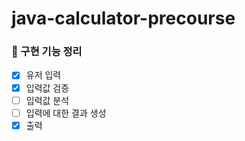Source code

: # java-calculator-precourse

### 🚀 구현 기능 정리

- [x] 유저 입력
- [x] 입력값 검증
- [ ] 입력값 분석
- [ ] 입력에 대한 결과 생성
- [x] 출력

◆ ◆ ◆ ◆ ◆

> **WHAT YOU ARE ASKED TO DO**
Print every entry exactly. Pictures are not part of the copy.

> **ANSWER TO THE EXERCISE**
Source code

: # java-calculator-precourse

### 🚀 구현 기능 정리

- [x] 유저 입력
- [x] 입력값 검증
- [ ] 입력값 분석
- [ ] 입력에 대한 결과 생성
- [x] 출력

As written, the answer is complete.